Task to carry out: Where "governed" occurs in a line of the entries below, copy that line.

Source texts of formatted documents
------------------------------------------------------------

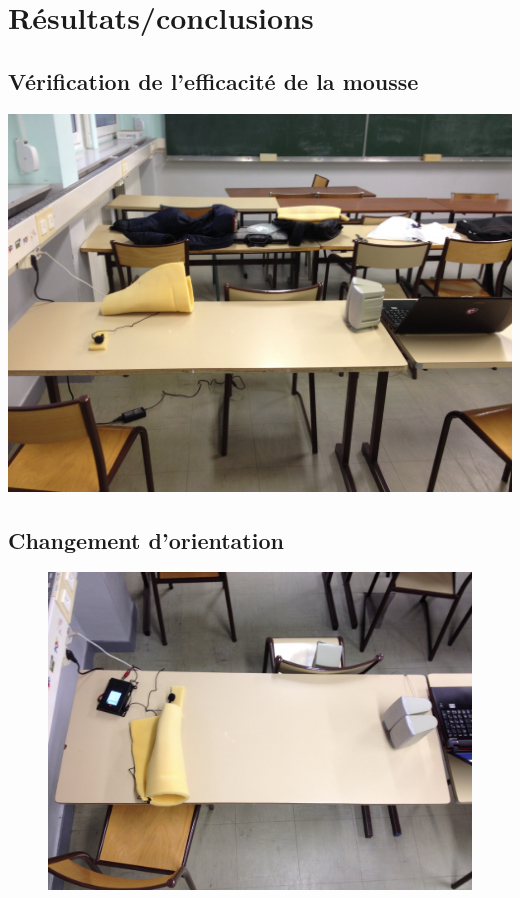 \documentclass[12pt,a4paper]{report}
\begin{document}
\section{Résultats/conclusions}


\subsection{Vérification de l'efficacité de la mousse}
\includegraphics[width=\textwidth]{../tests/test_du_protocole/cone_face.jpg} 

\subsection{Changement d'orientation}


\begin{figure}[H]
\includegraphics[width=\textwidth]{../tests/test_du_protocole/cone_dos_a_dos.jpg} 
\end{figure}
\end{document}
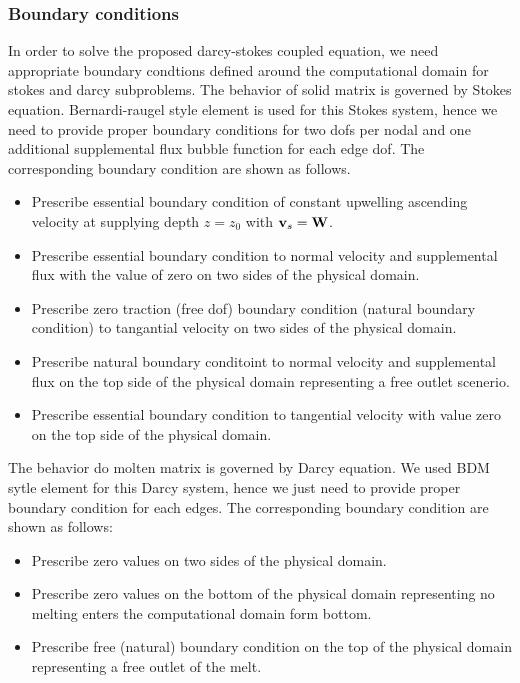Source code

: \subsubsection{Boundary conditions}
In order to solve the proposed darcy-stokes coupled equation, 
we need appropriate boundary condtions defined around the computational domain for stokes and darcy
subproblems.
The behavior of solid matrix is governed by Stokes equation.
Bernardi-raugel style element is used for this Stokes system, hence we need to provide
proper boundary conditions for two dofs per nodal and one additional supplemental 
flux bubble function for each edge dof.
The corresponding boundary condition are shown as follows.
\begin{itemize}
		  \item Prescribe essential boundary condition of constant upwelling ascending
					 velocity at supplying depth $z = z_0$ with $\bold{v}_s = \bold{W}$.
        \item Prescribe essential boundary condition to normal velocity and supplemental flux with the value of zero 
					 on two sides of the physical domain.
		  \item Prescribe zero traction (free dof) boundary condition (natural boundary condition) to tangantial 
					 velocity on two sides of the physical domain.
        \item Prescribe natural boundary conditoint to normal velocity and supplemental flux on the top side of
					 the physical domain representing a free outlet scenerio.
		  \item Prescribe essential boundary condition to tangential velocity with value zero on the top side of the physical domain.
\end{itemize}
The behavior do molten matrix is governed by Darcy equation.
We used BDM sytle element for this Darcy system, hence we just need to provide
proper boundary condition for each edges.
The corresponding boundary condition are shown as follows:
\begin{itemize}
        \item Prescribe zero values on two sides of the physical domain. 
        \item Prescribe zero values on the bottom of the physical domain representing no melting enters the
					 computational domain form bottom.
        \item Prescribe free (natural) boundary condition on the top of the physical domain representing
					 a free outlet of the melt.
\end{itemize}

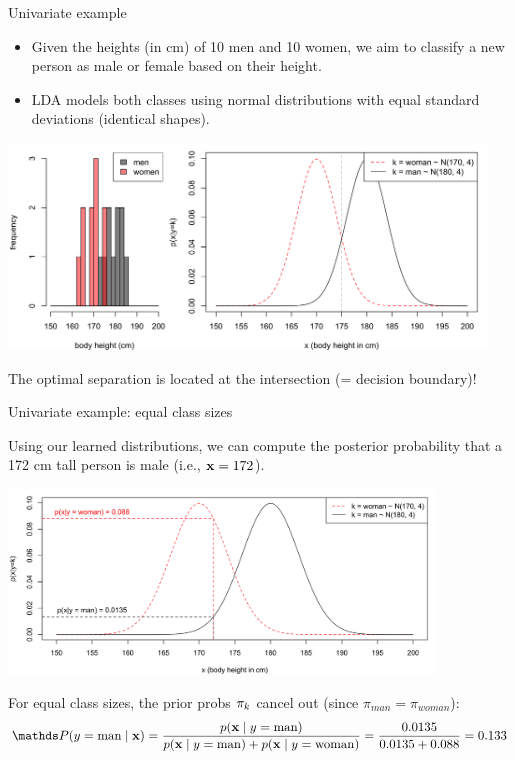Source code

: \documentclass[11pt,compress,t,notes=noshow, xcolor=table]{beamer}
\begin{document}
\begin{vbframe}{Univariate example}
\begin{small}
\begin{itemize}
\item Given the heights (in cm) of 10 men and 10 women, we aim to classify a new person as male or female based on their height.
\item LDA models both classes using normal distributions with equal standard deviations (identical shapes).
\end{itemize}
\begin{center}
\includegraphics[width=0.95\textwidth, clip=true, trim={0 0 0 0}]{figure/disc_univariate-1.png}
\end{center}
\centerline{The optimal separation is located at the intersection (= decision boundary)!}
\end{small}
\end{vbframe}

\begin{vbframe}{Univariate example: equal class sizes}
\begin{small}
Using our learned distributions, we can compute the posterior probability that a 172 cm tall person is male (i.e., $\mathbf{x} = 172$).
\begin{center}
\includegraphics[width=0.85\textwidth, clip=true, trim={0 0 0 0}]{figure/disc_univariate-2.png}
\end{center}
For equal class sizes, the prior probs $\pi_{k}$ cancel out (since $\pi_{man} = \pi_{woman}$):
$$
\P(y = \text{man} \mid \xv) = \frac{p(\xv \mid y = \text{man})}{p(\xv \mid y = \text{man}) + p(\xv \mid y = \text{woman})} = \frac{0.0135}{0.0135 + 0.088} = 0.133
$$
\end{small}
\end{vbframe}
\end{document}
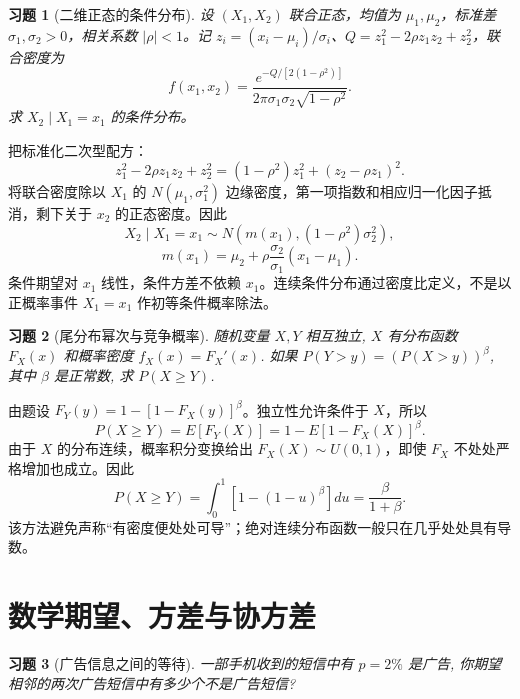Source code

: \documentclass[12pt,fontset=fandol]{ctexart}
\newtheorem{exercise}{习题}[section]
\begin{document}
\begin{exercise}[二维正态的条件分布]\label{q:A4.28}
设 $(X_1,X_2)$ 联合正态，均值为 $\mu_1,\mu_2$，标准差 $\sigma_1,\sigma_2>0$，相关系数 $|\rho|<1$。记 $z_i=(x_i-\mu_i)/\sigma_i$、$Q=z_1^2-2\rho z_1z_2+z_2^2$，联合密度为\[f(x_1,x_2)=\frac{e^{-Q/[2(1-\rho^2)]}}{2\pi\sigma_1\sigma_2\sqrt{1-\rho^2}}.\]求 $X_2\mid X_1=x_1$ 的条件分布。\par{}
\end{exercise}

\begin{solve}\label{a:A4.28}把标准化二次型配方：\[z_1^2-2\rho z_1z_2+z_2^2=(1-\rho^2)z_1^2+(z_2-\rho z_1)^2.\]将联合密度除以 $X_1$ 的 $N(\mu_1,\sigma_1^2)$ 边缘密度，第一项指数和相应归一化因子抵消，剩下关于 $x_2$ 的正态密度。因此\[X_2\mid X_1=x_1\sim N(m(x_1),(1-\rho^2)\sigma_2^2),\]\[m(x_1)=\mu_2+\rho\frac{\sigma_2}{\sigma_1}(x_1-\mu_1).\]条件期望对 $x_1$ 线性，条件方差不依赖 $x_1$。连续条件分布通过密度比定义，不是以正概率事件 $X_1=x_1$ 作初等条件概率除法。\end{solve}

\begin{exercise}[尾分布幂次与竞争概率]\label{q:A4.32}
随机变量 $X,Y$ 相互独立, $X$ 有分布函数 $F_X(x)$ 和概率密度 $f_X(x)=F_X'(x)$. 如果 $P(Y>y)=(P(X>y))^\beta$, 其中 $\beta$ 是正常数, 求 $P(X\geq Y)$.\par{}
\end{exercise}

\begin{solve}\label{a:A4.32}由题设 $F_Y(y)=1-[1-F_X(y)]^\beta$。独立性允许条件于 $X$，所以\[P(X\ge Y)=E[F_Y(X)]=1-E[1-F_X(X)]^\beta.\]由于 $X$ 的分布连续，概率积分变换给出 $F_X(X)\sim U(0,1)$，即使 $F_X$ 不处处严格增加也成立。因此\[P(X\ge Y)=\int_0^1[1-(1-u)^\beta]du=\frac{\beta}{1+\beta}.\]该方法避免声称“有密度便处处可导”；绝对连续分布函数一般只在几乎处处具有导数。\end{solve}

\clearpage\section{数学期望、方差与协方差}

\begin{exercise}[广告信息之间的等待]\label{q:A5.5}
一部手机收到的短信中有 $p=2\%$ 是广告, 你期望相邻的两次广告短信中有多少个不是广告短信?\par{}
\end{exercise}
\end{document}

------------------------------------------------------------

Answer:
The behavior of solid matrix is governed by Stokes equation.
The behavior do molten matrix is governed by Darcy equation.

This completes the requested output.